WHAT IS NEEDED -
Count every line below that contains "Phase", then give that count and nothing else.
====== INPUT FOR THIS TASK
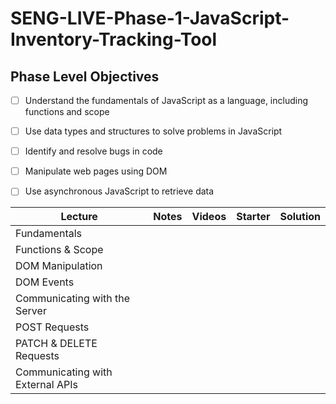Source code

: # SENG-LIVE-Phase-1-JavaScript-Inventory-Tracking-Tool
## Phase Level Objectives
- [ ] Understand the fundamentals of JavaScript as a language, including functions and scope
- [ ] Use data types and structures to solve problems in JavaScript
- [ ] Identify and resolve bugs in code
- [ ] Manipulate web pages using DOM
- [ ] Use asynchronous JavaScript to retrieve data


| Lecture                          	| Notes 	| Videos 	| Starter 	| Solution 	|
|----------------------------------	|:-----:	|--------	|---------	|----------	|
| Fundamentals                	    |       	|        	|         	|          	|
| Functions & Scope                	|       	|        	|         	|          	|
| DOM Manipulation                 	|       	|        	|         	|          	|
| DOM Events                       	|       	|        	|         	|          	|
| Communicating with the Server    	|       	|        	|         	|          	|
| POST Requests                    	|       	|        	|         	|          	|
| PATCH & DELETE Requests          	|       	|        	|         	|          	|
| Communicating with External APIs 	|       	|        	|         	|          	|
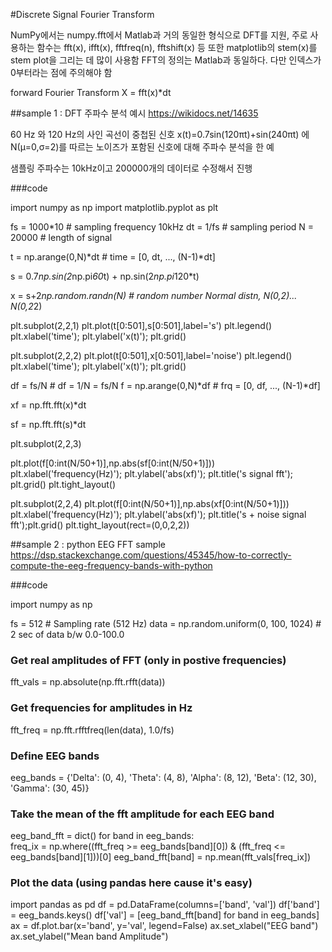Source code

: #Discrete Signal Fourier Transform

NumPy에서는 numpy.fft에서 Matlab과 거의 동일한 형식으로 DFT를 지원,
주로 사용하는 함수는 fft(x), ifft(x), fftfreq(n), fftshift(x) 등
또한 matplotlib의 stem(x)를 stem plot을 그리는 데 많이 사용함
FFT의 정의는 Matlab과 동일하다. 다만 인덱스가 0부터라는 점에 주의해야 함


forward Fourier Transform X = fft(x)*dt


##sample 1 : DFT 주파수 분석 예시
https://wikidocs.net/14635

60 Hz 와 120 Hz의 사인 곡선이 중첩된 신호
x(t)=0.7sin(120πt)+sin(240πt)
에 N(μ=0,σ=2)를 따르는 노이즈가 포함된 신호에 대해 주파수 분석을 한 예

샘플링 주파수는 10kHz이고 200000개의 데이터로 수정해서 진행

###code

import numpy as np
import matplotlib.pyplot as plt

fs = 1000*10     # sampling frequency 10kHz
dt = 1/fs     # sampling period
N  = 20000     # length of signal

t  = np.arange(0,N)*dt   # time = [0, dt, ..., (N-1)*dt]

s = 0.7*np.sin(2*np.pi*60*t) + np.sin(2*np.pi*120*t)

x = s+2*np.random.randn(N)   # random number Normal distn, N(0,2)... N(0,2*2)

plt.subplot(2,2,1)
plt.plot(t[0:501],s[0:501],label='s')
plt.legend()
plt.xlabel('time'); plt.ylabel('x(t)'); plt.grid()


plt.subplot(2,2,2)
plt.plot(t[0:501],x[0:501],label='noise')
plt.legend()
plt.xlabel('time'); plt.ylabel('x(t)'); plt.grid()

df = fs/N   # df = 1/N = fs/N
f = np.arange(0,N)*df     #   frq = [0, df, ..., (N-1)*df]

xf = np.fft.fft(x)*dt

sf = np.fft.fft(s)*dt

plt.subplot(2,2,3)

plt.plot(f[0:int(N/50+1)],np.abs(sf[0:int(N/50+1)]))
plt.xlabel('frequency(Hz)'); plt.ylabel('abs(xf)'); plt.title('s signal fft'); plt.grid()
plt.tight_layout()


plt.subplot(2,2,4)
plt.plot(f[0:int(N/50+1)],np.abs(xf[0:int(N/50+1)]))
plt.xlabel('frequency(Hz)'); plt.ylabel('abs(xf)'); plt.title('s + noise signal fft');plt.grid()
plt.tight_layout(rect=(0,0,2,2))




##sample 2 : python EEG FFT sample 
https://dsp.stackexchange.com/questions/45345/how-to-correctly-compute-the-eeg-frequency-bands-with-python

###code

import numpy as np

fs = 512                                # Sampling rate (512 Hz)
data = np.random.uniform(0, 100, 1024)  # 2 sec of data b/w 0.0-100.0

### Get real amplitudes of FFT (only in postive frequencies)
fft_vals = np.absolute(np.fft.rfft(data))

### Get frequencies for amplitudes in Hz
fft_freq = np.fft.rfftfreq(len(data), 1.0/fs)

### Define EEG bands
eeg_bands = {'Delta': (0, 4),
             'Theta': (4, 8),
             'Alpha': (8, 12),
             'Beta': (12, 30),
             'Gamma': (30, 45)}

### Take the mean of the fft amplitude for each EEG band
eeg_band_fft = dict()
for band in eeg_bands:  
    freq_ix = np.where((fft_freq >= eeg_bands[band][0]) & 
                       (fft_freq <= eeg_bands[band][1]))[0]
    eeg_band_fft[band] = np.mean(fft_vals[freq_ix])

### Plot the data (using pandas here cause it's easy)
import pandas as pd
df = pd.DataFrame(columns=['band', 'val'])
df['band'] = eeg_bands.keys()
df['val'] = [eeg_band_fft[band] for band in eeg_bands]
ax = df.plot.bar(x='band', y='val', legend=False)
ax.set_xlabel("EEG band")
ax.set_ylabel("Mean band Amplitude")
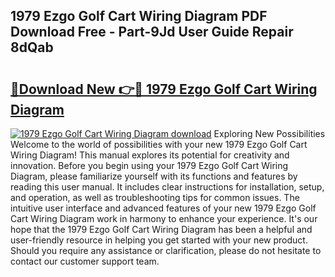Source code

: ## 1979 Ezgo Golf Cart Wiring Diagram PDF Download Free - Part-9Jd User Guide Repair 8dQab

# <h2><a href="http://dfttmh.blite.top/?on=1979+Ezgo+Golf+Cart+Wiring+Diagram">🔗Download New 👉🔴 1979 Ezgo Golf Cart Wiring Diagram</a></h2>

[![1979 Ezgo Golf Cart Wiring Diagram download](https://i.imgur.com/lujVjoI.png)](http://dfttmh.blite.top/?on=1979+Ezgo+Golf+Cart+Wiring+Diagram)
Exploring New Possibilities Welcome to the world of possibilities with your new 1979 Ezgo Golf Cart Wiring Diagram! This manual explores its potential for creativity and innovation. Before you begin using your 1979 Ezgo Golf Cart Wiring Diagram, please familiarize yourself with its functions and features by reading this user manual. It includes clear instructions for installation, setup, and operation, as well as troubleshooting tips for common issues. The intuitive user interface and advanced features of your new 1979 Ezgo Golf Cart Wiring Diagram work in harmony to enhance your experience. It's our hope that the 1979 Ezgo Golf Cart Wiring Diagram has been a helpful and user-friendly resource in helping you get started with your new product. Should you require any assistance or clarification, please do not hesitate to contact our customer support team.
============
FINISHED EXERCISE -
2